Kevin Moran, a masters of computer science student working in Poshyvanyk’s lab, demonstrated two of their main projects to me, titled Fusion and Monkeylab. Both specialize in producing clearer, more useful user summaries of software errors. I was amazed by how intuitive operating these programs were to someone like me, who is computer literate enough to type articles for The Flat Hat, but is still grappling with the concept of “machine learning.” I learned that these two projects deal with essentially the same problem: Right now, if a user experiences a problem with an application, they can report it online to the developer who can begin looking for the bug in all of the application’s source code. Often these reports do not have enough information to allow for an efficient search. Consequently, almost 80% of a software developer’s productivity goes toward looking for these bugs.

“The goal of a bug reporting system is to give information to a developer to one, reproduce the bug, to make sure that it’s not something that the user happened into once that is kind of an anomaly and two, give them detailed information related to the source code for them to fix it,” Moran said.

Fusion helps users create these error reports. It’s extremely promising because it has the potential to produce reports that describe the bug-caused malfunctioning event entirely. For programmers looking to fix a bug, it is crucial that they account for everything that happened prior to the malfunction. It’s those details that help pinpoint the location of the flaw in source code. Imagine you were having trouble locking your smartphone every time you tried to set up a specific passcode, and you wished to send the developer an error report so that this this problem could be fixed for the phone’s next software update. You would access Fusion, where you’d be guided through a strategic set of questions that culminate in an error report that would serve as a map to the problem once in the hands of the developer. These questions begin inquiring about the make and model of your device, and from there the program reproduces images of, say, your phone’s lock screen or keyboard, so you can easily identify which parts of the device you interacted with in the particular order that always leads to the malfunction you wish to report. This analysis sends more helpful information to the developer than the description you might have provided if you had, for example, called their customer service department and filed a verbal error report.
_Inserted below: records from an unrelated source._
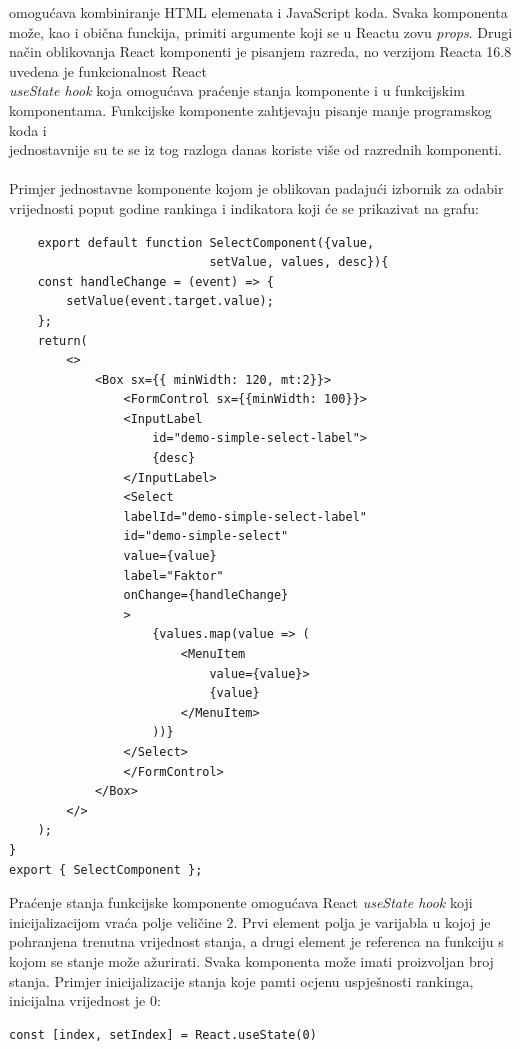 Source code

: \documentclass[times, utf8, zavrsni]{fer}
\begin{document}
omogućava kombiniranje HTML elemenata i JavaScript koda. Svaka komponenta može, kao i obična funckija, primiti argumente koji se u Reactu zovu \emph{props}.
Drugi način oblikovanja React komponenti je pisanjem razreda, no verzijom Reacta 16.8 uvedena je funkcionalnost React \\\emph{useState hook} koja omogućava 
praćenje stanja komponente i u funkcijskim komponentama. Funkcijske komponente zahtjevaju pisanje manje programskog koda i \\jednostavnije su te se iz tog
razloga danas koriste više od razrednih komponenti. 
\\\\Primjer jednostavne komponente kojom je oblikovan padajući izbornik za odabir \\vrijednosti poput godine rankinga i indikatora koji će se prikazivat na grafu:
\begin{verbatim}
    export default function SelectComponent({value, 
                            setValue, values, desc}){
    const handleChange = (event) => {
        setValue(event.target.value);
    };
    return(
        <>
            <Box sx={{ minWidth: 120, mt:2}}>
                <FormControl sx={{minWidth: 100}}>
                <InputLabel 
                    id="demo-simple-select-label">
                    {desc}
                </InputLabel>
                <Select
                labelId="demo-simple-select-label"
                id="demo-simple-select"
                value={value}
                label="Faktor"
                onChange={handleChange}
                >
                    {values.map(value => (
                        <MenuItem 
                            value={value}>
                            {value}
                        </MenuItem>
                    ))}
                </Select>
                </FormControl>
            </Box>
        </>
    );
}
export { SelectComponent };
\end{verbatim}
Praćenje stanja funkcijske komponente omogućava React \emph{useState hook} koji \\inicijalizacijom vraća polje veličine 2. Prvi element polja je varijabla u kojoj 
je pohranjena trenutna vrijednost stanja, a drugi element je referenca na funkciju s kojom se stanje može ažurirati. Svaka komponenta može imati 
proizvoljan broj stanja. Primjer inicijalizacije stanja koje pamti ocjenu uspješnosti rankinga, inicijalna vrijednost je 0:
\begin{verbatim}
const [index, setIndex] = React.useState(0)
\end{verbatim}
\end{document}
Monkeylab has a very similar aim: minimizing the amount of time software developers spend picking apart code to find the origin of a bug. Instead of a user-produced error report, this program collects kinetic information based on how the user interacts with the device before the malfunction. Here, your device with the faulty program is connected to a computer running Monkeylab, and the user replicates all of the steps needed to evoke the bug-caused malfunction. Each swipe on your phone’s screen, or key pressed, is recorded in a trace that automatically produces an error report with the exact, relevant information a developer needs to find a bug in the code, again, in much less time than is usually spent now.
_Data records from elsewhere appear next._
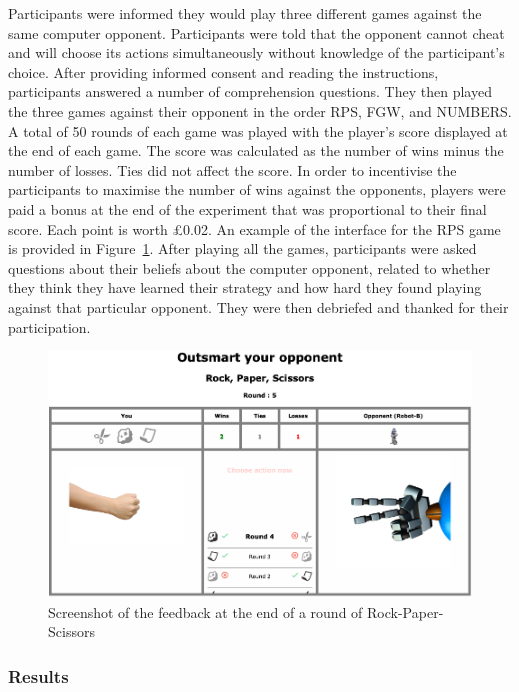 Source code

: \documentclass[man,floatsintext]{apa6}
\begin{document}
Participants were informed they would play three different games against the same computer opponent. Participants were told that the opponent cannot cheat and will choose its actions simultaneously without knowledge of the participant's choice. After providing informed consent and reading the instructions, participants answered a number of comprehension questions. They then played the three games against their opponent in the order RPS, FGW, and NUMBERS. A total of 50 rounds of each game was played with the player's score displayed at the end of each game. The score was calculated as the number of wins minus the number of losses. Ties did not affect the score. In order to incentivise the participants to maximise the number of wins against the opponents, players were paid a bonus at the end of the experiment that was proportional to their final score. Each point is worth £0.02. An example of the interface for the RPS game is provided in Figure~\ref{fig:feedback-rps-exp2}. After playing all the games, participants were asked questions about their beliefs about the computer opponent, related to whether they think they have learned their strategy and how hard they found playing against that particular opponent. They were then debriefed and thanked for their participation.

\begin{figure}

{\centering \includegraphics{images/feedback_rps} 

}

\caption{Screenshot of the feedback at the end of a round of Rock-Paper-Scissors}\label{fig:feedback-rps-exp2}
\end{figure}

\hypertarget{results}{%
\subsubsection{Results}\label{results}}
\end{document}
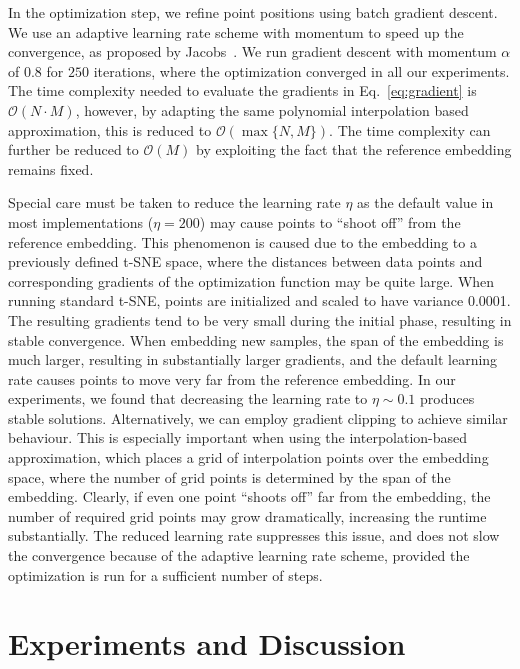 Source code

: \documentclass[runningheads]{llncs}
\begin{document}
In the optimization step, we refine point positions using batch gradient
descent. We use an adaptive learning rate scheme with momentum to speed up the
convergence, as proposed by Jacobs~\cite{Jacobs1988,Maaten2014}. We run gradient
descent with momentum $\alpha$ of $0.8$ for $250$ iterations, where the
optimization converged in all our experiments. The time complexity needed to
evaluate the gradients in Eq.~\ref{eq:gradient} is $\mathcal{O}(N \cdot M)$,
however, by adapting the same polynomial interpolation based approximation, this
is reduced to $\mathcal{O}(\max \{ N, M \})$. The time complexity can further be
reduced to $\mathcal{O}(M)$ by exploiting the fact that the reference embedding
remains fixed.

Special care must be taken to reduce the learning rate $\eta$ as the default
value in most implementations ($\eta = 200$) may cause points to ``shoot off''
from the reference embedding. This phenomenon is caused due to the embedding to
a previously defined t-SNE space, where the distances between data points and
corresponding gradients of the optimization function may be quite large. When
running standard t-SNE, points are initialized and scaled to have variance
0.0001. The resulting gradients tend to be very small during the initial phase,
resulting in stable convergence. When embedding new samples, the span of the
embedding is much larger, resulting in substantially larger gradients, and the
default learning rate causes points to move very far from the reference
embedding. In our experiments, we found that decreasing the learning rate to
$\eta \sim 0.1$ produces stable solutions. Alternatively, we can employ gradient
clipping to achieve similar behaviour. This is especially important when using
the interpolation-based approximation, which places a grid of interpolation
points over the embedding space, where the number of grid points is determined
by the span of the embedding. Clearly, if even one point ``shoots off'' far from
the embedding, the number of required grid points may grow dramatically,
increasing the runtime substantially. The reduced learning rate suppresses this
issue, and does not slow the convergence because of the adaptive learning rate
scheme, provided the optimization is run for a sufficient number of steps.

\section{Experiments and Discussion}
\end{document}
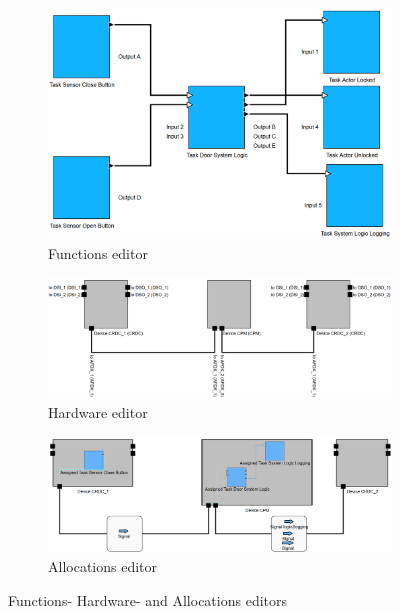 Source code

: \begin{figure}[h]
    \centering
    \begin{subfigure}{0.3\textwidth}
        \includegraphics[width=\linewidth]{Pictures/functions_editor.png}
        \caption{Functions editor}
        \label{fig_functions_editor_en}
    \end{subfigure}
    \hfill
    \begin{subfigure}{0.3\textwidth}
        \includegraphics[width=\linewidth]{Pictures/hardware_editor.png}
        \caption{Hardware editor}
        \label{fig_hardware_editor_en}
    \end{subfigure}
    \hfill
    \begin{subfigure}{0.3\textwidth}
        \includegraphics[width=\linewidth]{Pictures/allocations_editor.png}
        \caption{Allocations editor}
        \label{fig_allocations_editor_en}
    \end{subfigure}

    \caption{Functions- Hardware- and Allocations editors}
    \label{fig_editors_en}
\end{figure}
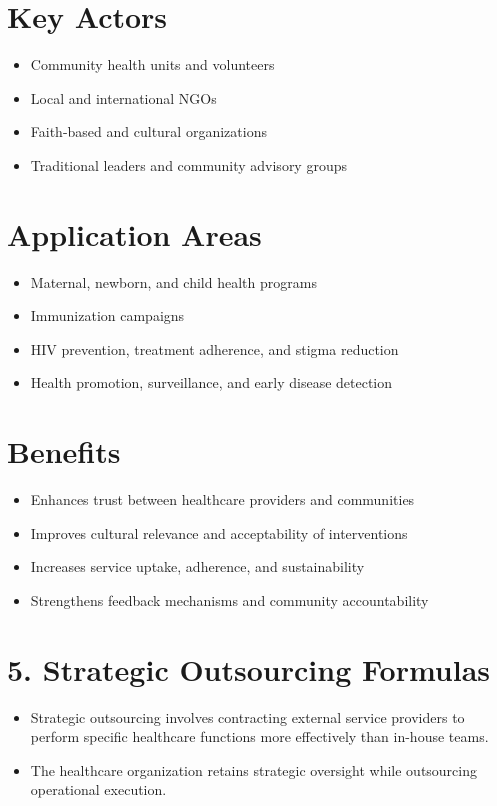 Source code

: \documentclass[10pt]{article}
\begin{document}
\section*{Key Actors}
\begin{itemize}
  \item Community health units and volunteers
  \item Local and international NGOs
  \item Faith-based and cultural organizations
  \item Traditional leaders and community advisory groups
\end{itemize}

\section*{Application Areas}
\begin{itemize}
  \item Maternal, newborn, and child health programs
  \item Immunization campaigns
  \item HIV prevention, treatment adherence, and stigma reduction
  \item Health promotion, surveillance, and early disease detection
\end{itemize}

\section*{Benefits}
\begin{itemize}
  \item Enhances trust between healthcare providers and communities
  \item Improves cultural relevance and acceptability of interventions
  \item Increases service uptake, adherence, and sustainability
  \item Strengthens feedback mechanisms and community accountability
\end{itemize}

\section*{5. Strategic Outsourcing Formulas}
\begin{itemize}
  \item Strategic outsourcing involves contracting external service providers to perform specific healthcare functions more effectively than in-house teams.
  \item The healthcare organization retains strategic oversight while outsourcing operational execution.
\end{itemize}
\end{document}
“We are flipping it on its head: We’re modeling each user event on the phone as a word in a paragraph … from the time the user starts and stops using the phone, that’s a paragraph full of all these different words,” Moran said.

I thoroughly enjoyed my time with Poshyvanyk’s lab. It was incredibly exciting to observe programmers innovating in a way that could make an immediate, noticeable impact on our lives. It was also insanely gratifying to be able to actually grasp what they were doing and its implications. I attribute this to Poshyvanyk’s and Moran’s clear, patient descriptions and demonstrations, and the applicability of their work to my life, relative to many other projects I’ve gotten the chance to explore.

“That’s the cool thing about software engineering in general, is that a lot of the stuff we do can be immediately impactful to corporations … that’s one of the major reasons that I got into it,” says Moran.